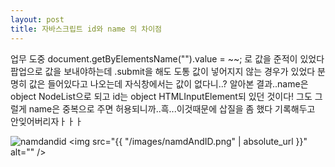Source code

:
 ```yaml
---
layout: post
title: 자바스크립트 id와 name 의 차이점
---
```


업무 도중 document.getByElementsName("").value = ~~; 로 값을 준적이 있었다
팝업으로 값을 보내야하는데 .submit을 해도 도통 값이 넣어지지 않는 경우가 있었다 분명히 값은 들어있다고 나오는데
자식창에서는 값이 없다니..? 알아본 결과..name은 object NodeList으로 되고 id는 object HTMLInputElement되 있던 것이다!
그도 그럴게 name은 중복으로 주면 허용되니까..흑...이것때문에 삽질을 좀 했다 기록해두고 안잊어버리자ㅏㅏㅏ


![namdandid](https://user-images.githubusercontent.com/34826306/42425597-71387d0c-835a-11e8-9270-0547b08b3faf.PNG)
<span class="image left"><img src="{{ "/images/namdAndID.png" | absolute_url }}" alt="" /></span>
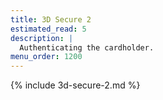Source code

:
```yaml
---
title: 3D Secure 2
estimated_read: 5
description: |
  Authenticating the cardholder.
menu_order: 1200
---
```


{% include 3d-secure-2.md %}
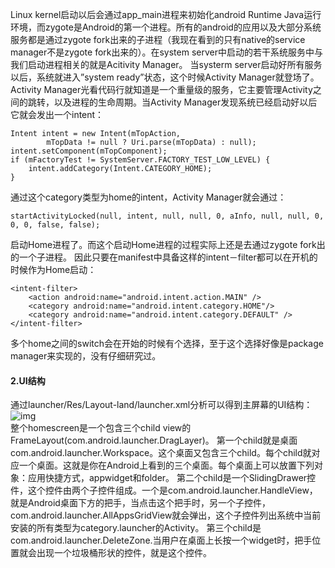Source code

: Linux kernel启动以后会通过app_main进程来初始化android Runtime Java运行环境，而zygote是Android的第一个进程。所有的android的应用以及大部分系统服务都是通过zygote fork出来的子进程（我现在看到的只有native的service manager不是zygote fork出来的）。在system server中启动的若干系统服务中与我们启动进程相关的就是Acitivity Manager。
当systerm server启动好所有服务以后，系统就进入”system ready”状态，这个时候Activity Manager就登场了。Activity Manager光看代码行就知道是一个重量级的服务，它主要管理Activity之间的跳转，以及进程的生命周期。当Activity Manager发现系统已经启动好以后它就会发出一个intent：
```  
Intent intent = new Intent(mTopAction,
		mTopData != null ? Uri.parse(mTopData) : null);
intent.setComponent(mTopComponent);
if (mFactoryTest != SystemServer.FACTORY_TEST_LOW_LEVEL) {
	intent.addCategory(Intent.CATEGORY_HOME);
} 
```
通过这个category类型为home的intent，Activity Manager就会通过：
```  
startActivityLocked(null, intent, null, null, 0, aInfo, null, null, 0, 0, 0, false, false); 
```
启动Home进程了。而这个启动Home进程的过程实际上还是去通过zygote fork出的一个子进程。
因此只要在manifest中具备这样的intent－filter都可以在开机的时候作为Home启动：
```  
<intent-filter> 
	<action android:name="android.intent.action.MAIN" />
	<category android:name="android.intent.category.HOME"/>
	<category android:name="android.intent.category.DEFAULT" />
</intent-filter>	
```
多个home之间的switch会在开始的时候有个选择，至于这个选择好像是package manager来实现的，没有仔细研究过。
#### 2.UI结构
通过launcher/Res/Layout-land/launcher.xml分析可以得到主屏幕的UI结构：
![img](P)  
整个homescreen是一个包含三个child view的FrameLayout(com.android.launcher.DragLayer)。
第一个child就是桌面com.android.launcher.Workspace。这个桌面又包含三个child。每个child就对应一个桌面。这就是你在Android上看到的三个桌面。每个桌面上可以放置下列对象：应用快捷方式，appwidget和folder。
第二个child是一个SlidingDrawer控件，这个控件由两个子控件组成。一个是com.android.launcher.HandleView，就是Android桌面下方的把手，当点击这个把手时，另一个子控件，com.android.launcher.AllAppsGridView就会弹出，这个子控件列出系统中当前安装的所有类型为category.launcher的Activity。
第三个child是com.android.launcher.DeleteZone.当用户在桌面上长按一个widget时，把手位置就会出现一个垃圾桶形状的控件，就是这个控件。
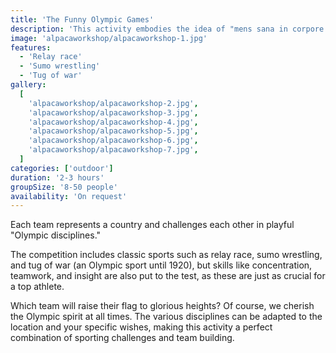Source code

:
 ```yaml
---
title: 'The Funny Olympic Games'
description: 'This activity embodies the idea of "mens sana in corpore sano" - a healthy mind in a healthy body.'
image: 'alpacaworkshop/alpacaworkshop-1.jpg'
features:
  - 'Relay race'
  - 'Sumo wrestling'
  - 'Tug of war'
gallery:
  [
    'alpacaworkshop/alpacaworkshop-2.jpg',
    'alpacaworkshop/alpacaworkshop-3.jpg',
    'alpacaworkshop/alpacaworkshop-4.jpg',
    'alpacaworkshop/alpacaworkshop-5.jpg',
    'alpacaworkshop/alpacaworkshop-6.jpg',
    'alpacaworkshop/alpacaworkshop-7.jpg',
  ]
categories: ['outdoor']
duration: '2-3 hours'
groupSize: '8-50 people'
availability: 'On request'
---
```


Each team represents a country and challenges each other in playful "Olympic disciplines."

The competition includes classic sports such as relay race, sumo wrestling, and tug of war (an Olympic sport until 1920), but skills like concentration, teamwork, and insight are also put to the test, as these are just as crucial for a top athlete.

Which team will raise their flag to glorious heights? Of course, we cherish the Olympic spirit at all times. The various disciplines can be adapted to the location and your specific wishes, making this activity a perfect combination of sporting challenges and team building.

■ ■ ■ ■

## What you will do
The records above should be reproduced exactly, with the pictures omitted.

## Output for this exercise
Source code

:
 ```yaml
---
layout: post
title: 자바스크립트 id와 name 의 차이점
---
```


업무 도중 document.getByElementsName("").value = ~~; 로 값을 준적이 있었다
팝업으로 값을 보내야하는데 .submit을 해도 도통 값이 넣어지지 않는 경우가 있었다 분명히 값은 들어있다고 나오는데
자식창에서는 값이 없다니..? 알아본 결과..name은 object NodeList으로 되고 id는 object HTMLInputElement되 있던 것이다!
그도 그럴게 name은 중복으로 주면 허용되니까..흑...이것때문에 삽질을 좀 했다 기록해두고 안잊어버리자ㅏㅏㅏ


![namdandid](https://user-images.githubusercontent.com/34826306/42425597-71387d0c-835a-11e8-9270-0547b08b3faf.PNG)
<span class="image left"><img src="{{ "/images/namdAndID.png" | absolute_url }}" alt="" /></span>
Source code

:
```yaml
---
title: 3D Secure 2
estimated_read: 5
description: |
  Authenticating the cardholder.
menu_order: 1200
---
```


{% include 3d-secure-2.md %}
Source code

: Linux kernel启动以后会通过app_main进程来初始化android Runtime Java运行环境，而zygote是Android的第一个进程。所有的android的应用以及大部分系统服务都是通过zygote fork出来的子进程（我现在看到的只有native的service manager不是zygote fork出来的）。在system server中启动的若干系统服务中与我们启动进程相关的就是Acitivity Manager。
当systerm server启动好所有服务以后，系统就进入”system ready”状态，这个时候Activity Manager就登场了。Activity Manager光看代码行就知道是一个重量级的服务，它主要管理Activity之间的跳转，以及进程的生命周期。当Activity Manager发现系统已经启动好以后它就会发出一个intent：
```  
Intent intent = new Intent(mTopAction,
		mTopData != null ? Uri.parse(mTopData) : null);
intent.setComponent(mTopComponent);
if (mFactoryTest != SystemServer.FACTORY_TEST_LOW_LEVEL) {
	intent.addCategory(Intent.CATEGORY_HOME);
} 
```
通过这个category类型为home的intent，Activity Manager就会通过：
```  
startActivityLocked(null, intent, null, null, 0, aInfo, null, null, 0, 0, 0, false, false); 
```
启动Home进程了。而这个启动Home进程的过程实际上还是去通过zygote fork出的一个子进程。
因此只要在manifest中具备这样的intent－filter都可以在开机的时候作为Home启动：
```  
<intent-filter> 
	<action android:name="android.intent.action.MAIN" />
	<category android:name="android.intent.category.HOME"/>
	<category android:name="android.intent.category.DEFAULT" />
</intent-filter>	
```
多个home之间的switch会在开始的时候有个选择，至于这个选择好像是package manager来实现的，没有仔细研究过。
#### 2.UI结构
通过launcher/Res/Layout-land/launcher.xml分析可以得到主屏幕的UI结构：
![img](P)  
整个homescreen是一个包含三个child view的FrameLayout(com.android.launcher.DragLayer)。
第一个child就是桌面com.android.launcher.Workspace。这个桌面又包含三个child。每个child就对应一个桌面。这就是你在Android上看到的三个桌面。每个桌面上可以放置下列对象：应用快捷方式，appwidget和folder。
第二个child是一个SlidingDrawer控件，这个控件由两个子控件组成。一个是com.android.launcher.HandleView，就是Android桌面下方的把手，当点击这个把手时，另一个子控件，com.android.launcher.AllAppsGridView就会弹出，这个子控件列出系统中当前安装的所有类型为category.launcher的Activity。
第三个child是com.android.launcher.DeleteZone.当用户在桌面上长按一个widget时，把手位置就会出现一个垃圾桶形状的控件，就是这个控件。
Source code

:
 ```yaml
---
title: 'The Funny Olympic Games'
description: 'This activity embodies the idea of "mens sana in corpore sano" - a healthy mind in a healthy body.'
image: 'alpacaworkshop/alpacaworkshop-1.jpg'
features:
  - 'Relay race'
  - 'Sumo wrestling'
  - 'Tug of war'
gallery:
  [
    'alpacaworkshop/alpacaworkshop-2.jpg',
    'alpacaworkshop/alpacaworkshop-3.jpg',
    'alpacaworkshop/alpacaworkshop-4.jpg',
    'alpacaworkshop/alpacaworkshop-5.jpg',
    'alpacaworkshop/alpacaworkshop-6.jpg',
    'alpacaworkshop/alpacaworkshop-7.jpg',
  ]
categories: ['outdoor']
duration: '2-3 hours'
groupSize: '8-50 people'
availability: 'On request'
---
```


Each team represents a country and challenges each other in playful "Olympic disciplines."

The competition includes classic sports such as relay race, sumo wrestling, and tug of war (an Olympic sport until 1920), but skills like concentration, teamwork, and insight are also put to the test, as these are just as crucial for a top athlete.

Which team will raise their flag to glorious heights? Of course, we cherish the Olympic spirit at all times. The various disciplines can be adapted to the location and your specific wishes, making this activity a perfect combination of sporting challenges and team building.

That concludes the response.